O governo federal anunciou um pacote de R$ 18,5 bilhões em linhas de crédito subsidiadas para amparar exportadores brasileiros e setores estratégicos afetados pelas tarifas impostas pelos Estados Unidos e por tensões internacionais — medida com potencial de impacto direto em polos exportadores como Guarulhos e a Grande São Paulo.
Terceira fase do Brasil Soberano
Do total, R$ 13,5 bilhões vêm do Tesouro Nacional, com recursos de saldos não utilizados na primeira fase do plano e da renegociação de dívidas rurais — sem impacto no resultado primário, segundo o governo. Os R$ 5 bilhões restantes serão disponibilizados pelo BNDES.
As linhas alcançam tanto empresas diretamente afetadas pelo tarifaço quanto exportadores impactados por tensões geopolíticas, como a guerra entre Estados Unidos e Irã.

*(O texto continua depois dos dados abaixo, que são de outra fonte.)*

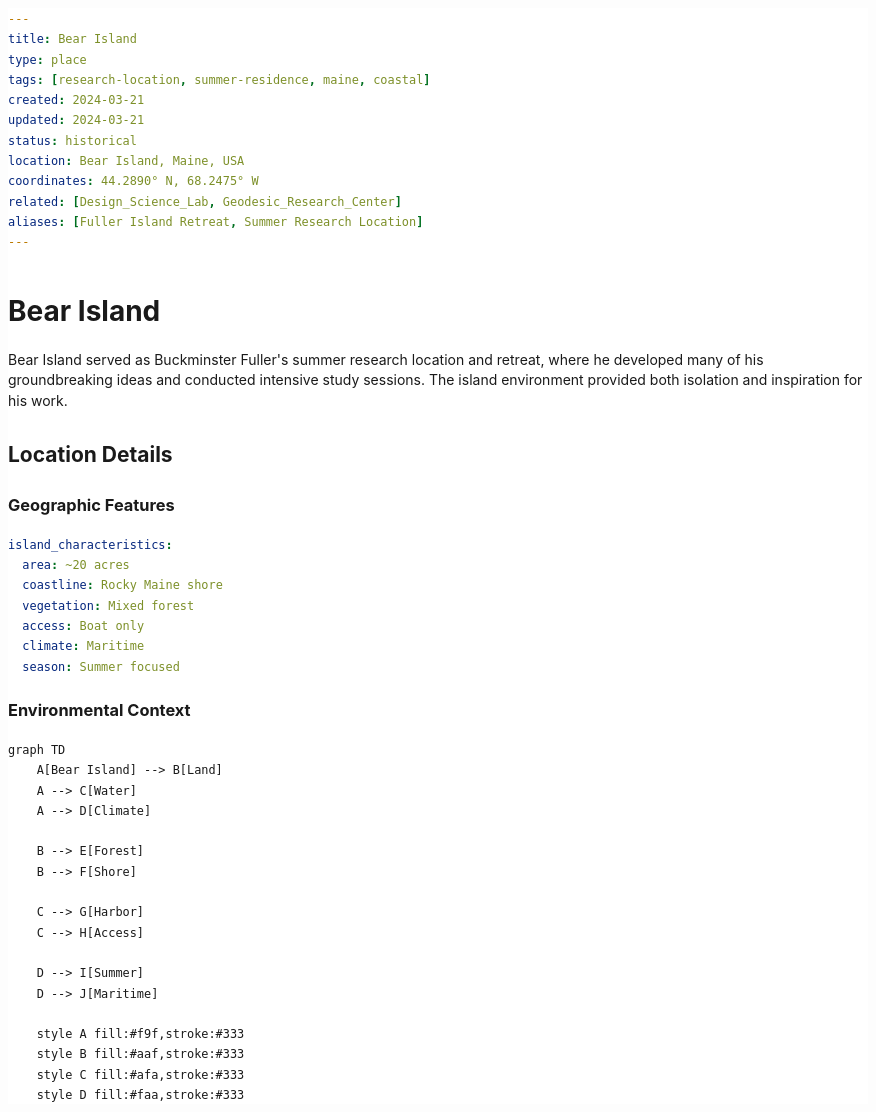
 ```yaml
---
title: Bear Island
type: place
tags: [research-location, summer-residence, maine, coastal]
created: 2024-03-21
updated: 2024-03-21
status: historical
location: Bear Island, Maine, USA
coordinates: 44.2890° N, 68.2475° W
related: [Design_Science_Lab, Geodesic_Research_Center]
aliases: [Fuller Island Retreat, Summer Research Location]
---
```


# Bear Island

Bear Island served as Buckminster Fuller's summer research location and retreat, where he developed many of his groundbreaking ideas and conducted intensive study sessions. The island environment provided both isolation and inspiration for his work.

## Location Details

### Geographic Features
```yaml
island_characteristics:
  area: ~20 acres
  coastline: Rocky Maine shore
  vegetation: Mixed forest
  access: Boat only
  climate: Maritime
  season: Summer focused
```

### Environmental Context
```mermaid
graph TD
    A[Bear Island] --> B[Land]
    A --> C[Water]
    A --> D[Climate]
    
    B --> E[Forest]
    B --> F[Shore]
    
    C --> G[Harbor]
    C --> H[Access]
    
    D --> I[Summer]
    D --> J[Maritime]
    
    style A fill:#f9f,stroke:#333
    style B fill:#aaf,stroke:#333
    style C fill:#afa,stroke:#333
    style D fill:#faa,stroke:#333
```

Os recursos podem financiar capital de giro, aquisição de máquinas, investimentos produtivos, inovação tecnológica e prospecção de novos mercados, em setores que vão da agropecuária à indústria automotiva.
A Medida Provisória 1379/26 segue para comissão mista do Congresso e tem validade até 19 de setembro. Parlamentares têm até 10 de agosto para apresentar emendas; a partir de 5 de setembro, a MP entra em regime de urgência, trancando a pauta de votações até ser apreciada.